A Quick Look at Feature-on-Feature Dependencies in Android Gradle Plugin 4.0.0

Jamie Adkins
Pulselive
Published in
3 min readNov 11, 2019

At first glance, Feature-on-Feature dependencies appears to be a change meant for niche dynamic features use cases. However, in this post we’ll explore how this change will make it much easier to build and ship instant apps.

In Android Gradle Plugin 4.0.0, dynamic features can now depend on other dynamic features. Now, when your app downloads a dynamic feature, it also downloads any dynamic features that it depends on.

Your Gradle dependency graph can now look something like this:

Feature-on-Feature example from https://developer.android.com/studio/preview/features

At first you may think that this only serves some niche use cases of dynamic features, however this actually helps solves a very real problem that dynamic feature projects currently face in Android Gradle Plugin 3.5.

Suppose you have a project with 3 dynamic features; :video-list, :video-player and :news.

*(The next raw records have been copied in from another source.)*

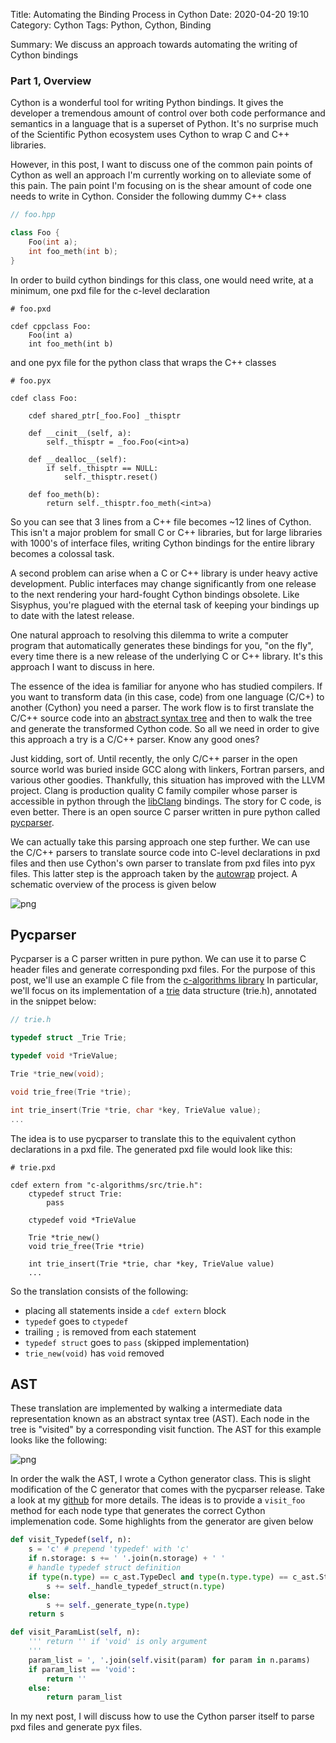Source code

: Title: Automating the Binding Process in Cython
Date: 2020-04-20 19:10
Category: Cython
Tags: Python, Cython, Binding

Summary: We discuss an approach towards automating the writing of Cython bindings

### Part 1, Overview

Cython is a wonderful tool for writing Python bindings.  It gives the developer a
tremendous amount of control over both code performance and semantics in a language
that is a superset of Python. It's no surprise much of the Scientific Python
ecosystem uses Cython to wrap C and C++ libraries.

However, in this post, I want to discuss one of the common pain points of Cython as
well an approach I'm currently working on to alleviate some of this pain.
The pain point I'm focusing on is the shear amount of code one needs to write in
Cython. Consider the following dummy C++ class

```cpp
// foo.hpp

class Foo {
    Foo(int a);
    int foo_meth(int b);
}
```

In order to build cython bindings for this class, one would need write, at a minimum,
one pxd file for the c-level declaration

```cython
# foo.pxd

cdef cppclass Foo:
    Foo(int a)
    int foo_meth(int b)

```

and one pyx file for the python class that wraps the C++ classes

```cython
# foo.pyx

cdef class Foo:

    cdef shared_ptr[_foo.Foo] _thisptr

    def __cinit__(self, a):
        self._thisptr = _foo.Foo(<int>a)

    def __dealloc__(self):
        if self._thisptr == NULL:
            self._thisptr.reset()

    def foo_meth(b):
        return self._thisptr.foo_meth(<int>a)

```

So you can see that 3 lines from a C++ file becomes ~12 lines of Cython.  This
isn't a major problem for small C or C++ libraries, but for large libraries with
1000's of interface files, writing Cython bindings for the entire library becomes 
a colossal task.

A second problem can arise when a C or C++ library is under heavy active development.
Public interfaces may change significantly from one release to the next rendering your
hard-fought Cython bindings obsolete.  Like Sisyphus, you're plagued with the
eternal task of keeping your bindings up to date with the latest release.

One natural approach to resolving this dilemma to write a computer program
that automatically generates these bindings for you, "on the fly", every time there is a
new release of the underlying C or C++ library.  It's this approach I want to
discuss in here.

The essence of the idea is familiar for anyone who has studied compilers. If you
want to transform data (in this case, code) from one language (C/C+) to another (Cython)
you need a parser.  The work flow is to first translate the C/C++ source code into an
[abstract syntax tree](https://en.wikipedia.org/wiki/Abstract_syntax_tree) and
then to walk the tree and generate the transformed Cython code. So all we need in
order to give this approach a try is a C/C++ parser.  Know any good ones?

Just kidding, sort of.  Until recently, the only C/C++ parser in the open source
world was buried inside GCC along with linkers, Fortran parsers, and various other
goodies. Thankfully, this situation has improved with the LLVM project.  Clang is
production quality C family compiler whose parser is accessible in python through
the [libClang](https://clang.llvm.org/doxygen/group__CINDEX.html) bindings. The 
story for C code, is even better.  There is an open source C parser written in pure 
python called [pycparser](https://github.com/eliben/pycparser).

We can actually take this parsing approach one step further.  We can use the
C/C++ parsers to translate source code into C-level declarations in pxd files
and then use Cython's own parser to translate from pxd files into pyx files.  This
latter step is the approach taken by the [autowrap](https://github.com/uweschmitt/autowrap)
project.  A schematic overview of the process is given below

![png]({attach}post8_files/cython_parse.png)


## Pycparser

Pycparser is a C parser written in pure python. We can use it to parse C header
files and generate corresponding pxd files.  For the purpose of this post, we'll
use an example C file from the [c-algorithms library](https://github.com/fragglet/c-algorithms)
In particular, we'll focus on its implementation of a [trie](https://en.wikipedia.org/wiki/Trie)
data structure (trie.h), annotated in the snippet below:

```cpp
// trie.h

typedef struct _Trie Trie;

typedef void *TrieValue;

Trie *trie_new(void);

void trie_free(Trie *trie);

int trie_insert(Trie *trie, char *key, TrieValue value);
...
```

The idea is to use pycparser to translate this to the equivalent cython declarations
in a pxd file.  The generated pxd file would look like this:

```cython
# trie.pxd

cdef extern from "c-algorithms/src/trie.h":
    ctypedef struct Trie:
        pass

    ctypedef void *TrieValue

    Trie *trie_new()
    void trie_free(Trie *trie)

    int trie_insert(Trie *trie, char *key, TrieValue value)
    ...

```

So the translation consists of the following:

- placing all statements inside a `cdef extern` block
- `typedef` goes to `ctypedef`
- trailing `;` is removed from each statement
- `typedef struct` goes to `pass` (skipped implementation)
- `trie_new(void)` has `void` removed


## AST

These translation are implemented by walking a intermediate data representation known as an abstract syntax tree (AST).  Each node in the tree is "visited" by a 
corresponding visit function.  The AST for this example looks like the following:

![png]({attach}post8_files/ast.jpeg)

In order the walk the AST, I wrote a Cython generator class.  This is slight modification of 
the C generator that comes with the pycparser release.  Take a look at my [github](https://github.com/kevingivens/Blog)
for more details. The ideas is to provide a `visit_foo` method for each node type that 
generates the correct Cython implemenation code. Some highlights from the generator are given below

```python
def visit_Typedef(self, n):
    s = 'c' # prepend 'typedef' with 'c'
    if n.storage: s += ' '.join(n.storage) + ' '
    # handle typedef struct definition
	if type(n.type) == c_ast.TypeDecl and type(n.type.type) == c_ast.Struct:
        s += self._handle_typedef_struct(n.type)
    else:
        s += self._generate_type(n.type)
    return s

def visit_ParamList(self, n):
    ''' return '' if 'void' is only argument
	'''
    param_list = ', '.join(self.visit(param) for param in n.params)
    if param_list == 'void':
        return ''
	else:
	    return param_list

```

In my next post, I will discuss how to use the Cython parser itself to parse pxd files and generate pyx files.

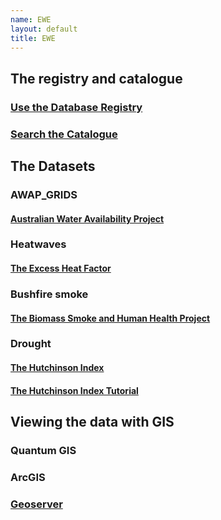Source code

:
 ```yaml
---
name: EWE
layout: default
title: EWE
---
```


## The registry and catalogue
### [Use the Database Registry](http://115.146.93.225:8080/apex/f?p=102)
### [Search the Catalogue](http://115.146.93.108:8181/ddiindex)

## The Datasets
### AWAP_GRIDS
#### [Australian Water Availability Project](/metadata/AWAP_GRIDS.html)

### Heatwaves
#### [The Excess Heat Factor](https://github.com/swish-climate-impact-assessment/ExcessHeatIndices)

### Bushfire smoke
#### [The Biomass Smoke and Human Health Project](http://swish-climate-impact-assessment.github.com/BiosmokeValidatedEvents)

### Drought
#### [The Hutchinson Index](https://github.com/ivanhanigan/HutchinsonDroughtIndex)
#### [The Hutchinson Index Tutorial](/EWE/HutchinsonDroughtIndex/HutchinsonDroughtIndex.html)

## Viewing the data with GIS
### Quantum GIS
### ArcGIS 
### [Geoserver](http://gislibrary-geo.anu.edu.au:8081/dashboard)
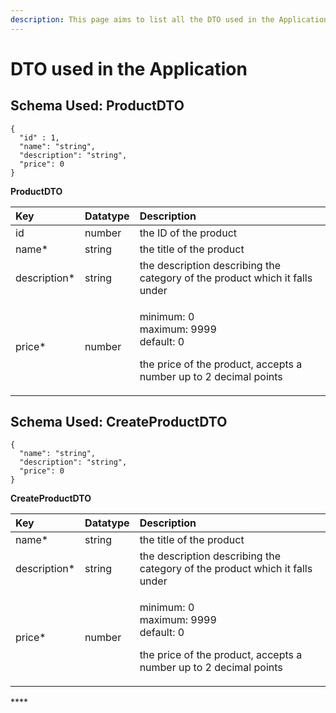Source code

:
 ```yaml
---
description: This page aims to list all the DTO used in the Application.
---
```


# DTO used in the Application

## **Schema Used: ProductDTO**

```text
{
  "id" : 1,
  "name": "string",
  "description": "string",
  "price": 0
}
```

**ProductDTO**

<table>
  <thead>
    <tr>
      <th style="text-align:left">Key</th>
      <th style="text-align:left">Datatype</th>
      <th style="text-align:left">Description</th>
    </tr>
  </thead>
  <tbody>
    <tr>
      <td style="text-align:left">id</td>
      <td style="text-align:left">number</td>
      <td style="text-align:left">the ID of the product</td>
    </tr>
    <tr>
      <td style="text-align:left">name*</td>
      <td style="text-align:left">string</td>
      <td style="text-align:left">the title of the product</td>
    </tr>
    <tr>
      <td style="text-align:left">description*</td>
      <td style="text-align:left">string</td>
      <td style="text-align:left">the description describing the category of the product which it falls
        under</td>
    </tr>
    <tr>
      <td style="text-align:left">price*</td>
      <td style="text-align:left">number</td>
      <td style="text-align:left">
        <p>minimum: 0
          <br />maximum: 9999
          <br />default: 0</p>
        <p>the price of the product, accepts a number up to 2 decimal points</p>
      </td>
    </tr>
  </tbody>
</table>

## **Schema Used: CreateProductDTO**

```text
{
  "name": "string",
  "description": "string",
  "price": 0
}
```

**CreateProductDTO**

<table>
  <thead>
    <tr>
      <th style="text-align:left">Key</th>
      <th style="text-align:left">Datatype</th>
      <th style="text-align:left">Description</th>
    </tr>
  </thead>
  <tbody>
    <tr>
      <td style="text-align:left">name*</td>
      <td style="text-align:left">string</td>
      <td style="text-align:left">the title of the product</td>
    </tr>
    <tr>
      <td style="text-align:left">description*</td>
      <td style="text-align:left">string</td>
      <td style="text-align:left">the description describing the category of the product which it falls
        under</td>
    </tr>
    <tr>
      <td style="text-align:left">price*</td>
      <td style="text-align:left">number</td>
      <td style="text-align:left">
        <p>minimum: 0
          <br />maximum: 9999
          <br />default: 0</p>
        <p>the price of the product, accepts a number up to 2 decimal points</p>
      </td>
    </tr>
  </tbody>
</table>



\*\*\*\*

Both :video-list and :video-player depend on a common library; :video-data. You may try to set up your Gradle dependencies like this:

Example project with 3 dynamic features. 2 of which depend on the same library module.

If you now try to build this, you’ll get an error that says that 2 dynamic features both package the same library.

[:video-list, :video-player] all package the same library [:video-data].

Multiple APKs packaging the same library can cause runtime errors.
Adding the above library as a dependency of the base module will resolve this
issue by packaging the library with the base APK instead.

In Android Gradle Plugin 3.5, common dependencies have to be provided by base. So instead, your Gradle dependencies will look like this:

:video-data has to be provided by :base, because 2 or more dynamic features depend on it

This has produced an interesting side effect, :news now implicitly depends on :video-data . This becomes a huge problem if you want to make :news an instant app. Instant apps have a 4MB download size limit, and if you depend on libraries that you don’t actually need, it is going to make it very difficult to get the download size below 4MB. For example, :video-data may depend on the Cast library from Google Play Services, which is a big dependency if your project doesn’t already use Google Play Services.

Feature-on-Feature dependencies in Android Gradle Plugin 4.0 solves this issue, and you have a couple of different options.

You can make :video-list depend on :video-player like so:

This also works vice versa, i.e :video-player depending on :video-list

Now, you no longer have 2 completely separate dynamic features that depend on :video-data, and AGP is happy.

You can also make :video-data itself a dynamic feature, and have :video-list and :video-player depend on :video-data.

Either of these solutions will avoid the common dependency build error, and ensure that :news doesn’t depend on :video-data, so that :news can live happily as a 4MB instant app!